A manutenção desta conta está isenta de encargos.»
3. Nos termos do artigo 10.° , n.° 3, primeiro parágrafo, do Regulamento n.° 1552/89:
«O lançamento dos recursos IVA, do recurso complementar - com exclusão dos recursos próprios previstos para a reserva monetária FEOGA - e, se for caso disso, das contribuições financeiras PNB efectuar-se-á no primeiro dia útil de cada mês, à razão de um duodécimo dos montantes resultantes a esse título do orçamento, convertido em moedas nacionais às taxas de câmbio do último dia de cotação do ano civil que antecede o exercício orçamental, tal como são publicadas no Jornal Oficial das Comunidades Europeias.»

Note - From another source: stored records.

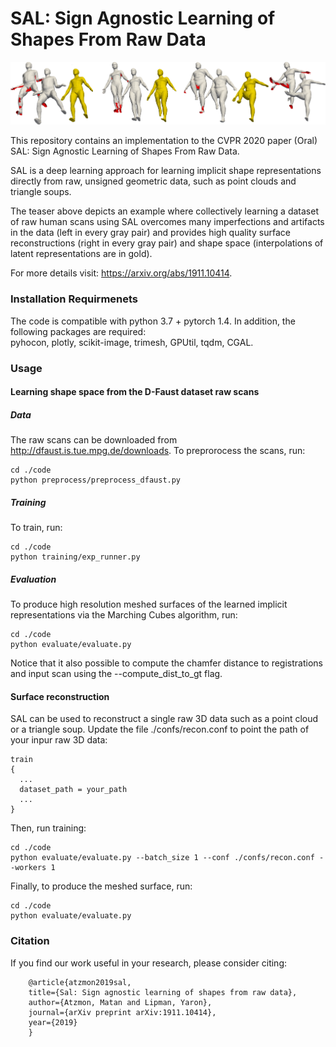 # SAL: Sign Agnostic Learning of Shapes From Raw Data
<p align="center">
  <img src="teaser2.png"/>
</p>

This repository contains an implementation to the CVPR 2020 paper (Oral) SAL: Sign Agnostic Learning of Shapes From Raw Data.

SAL is a deep learning approach for learning implicit shape representations directly from raw, unsigned geometric data, such as point clouds and triangle soups.

The teaser above depicts an example where collectively learning a dataset of raw human scans using SAL overcomes many imperfections and artifacts in the data (left in every gray pair) and provides high quality surface reconstructions (right in every gray pair) and shape space (interpolations of latent representations are in gold).

For more details visit: https://arxiv.org/abs/1911.10414.

### Installation Requirmenets
The code is compatible with python 3.7 + pytorch 1.4. In addition, the following packages are required:  
pyhocon, plotly, scikit-image, trimesh, GPUtil, tqdm, CGAL.

### Usage
#### Learning shape space from the D-Faust dataset raw scans
##### Data
The raw scans can be downloaded from http://dfaust.is.tue.mpg.de/downloads.
To preprorocess the scans, run:

```
cd ./code
python preprocess/preprocess_dfaust.py 
```
##### Training
To train, run:
```
cd ./code
python training/exp_runner.py
```
##### Evaluation
To produce high resolution meshed surfaces of the learned implicit representations via the Marching Cubes algorithm, run:
```
cd ./code
python evaluate/evaluate.py
```

Notice that it also possible to compute the chamfer distance to registrations and input scan using the --compute_dist_to_gt flag.

#### Surface reconstruction
SAL can be used to reconstruct a single raw 3D data such as a point cloud or a triangle soup. Update the file ./confs/recon.conf to point the path of your inpur raw 3D data:
```
train
{
  ...
  dataset_path = your_path
  ...
}
```
Then, run training:
```
cd ./code
python evaluate/evaluate.py --batch_size 1 --conf ./confs/recon.conf --workers 1 
```
Finally, to produce the meshed surface, run:
```
cd ./code
python evaluate/evaluate.py
```

### Citation
If you find our work useful in your research, please consider citing:

        @article{atzmon2019sal,
        title={Sal: Sign agnostic learning of shapes from raw data},
        author={Atzmon, Matan and Lipman, Yaron},
        journal={arXiv preprint arXiv:1911.10414},
        year={2019}
        }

4. O artigo 11.° do Regulamento n.° 1552/89 dispõe:
«Qualquer atraso nos lançamentos na conta referida no n.° 1 do artigo 9.° implicará o pagamento, pelo Estado-Membro em causa, de um juro a uma taxa igual à taxa de juro aplicada, na data do vencimento, no mercado monetário desse Estado-Membro, aos financiamentos a curto prazo, acrescida de dois pontos. Esta taxa aumentará 0,25 ponto por cada mês de atraso. A taxa assim aumentada aplicar-se-á durante todo o período de atraso.»
5. O Regulamento n.° 1552/89 inicial foi sendo sucessivamente alterado e foi codificado através do Regulamento n.° 1150/2000. Os artigos 9.° , n.° 1, 10.° , n.° 3, e 11.° do Regulamento n.° 1552/89 inicial permaneceram praticamente inalterados e conservaram a mesma numeração. Na sua petição inicial, a Comissão faz referência às disposições como actualmente recolhidas no Regulamento n.° 1150/2000. Cito seguidamente estas disposições. Contudo, nas presentes conclusões remeter-me-ei aos correspondentes artigos do Regulamento n.° 1552/89, por ser este o regulamento em vigor à época dos factos em causa.
6. O artigo 9.° , n.° 1, do Regulamento (CE, Euratom) n.° 1150/2000 do Conselho, de 22 de Maio de 2000, relativo à aplicação da Decisão 94/728/CE, Euratom, relativa ao sistema de recursos próprios das Comunidades, dispõe:
«Segundo as regras definidas no artigo 10.° , cada Estado-Membro inscreverá os recursos próprios a crédito da conta aberta para o efeito em nome da Comissão junto do Tesouro ou do organismo por ele designado.
A manutenção desta conta está isenta de encargos.»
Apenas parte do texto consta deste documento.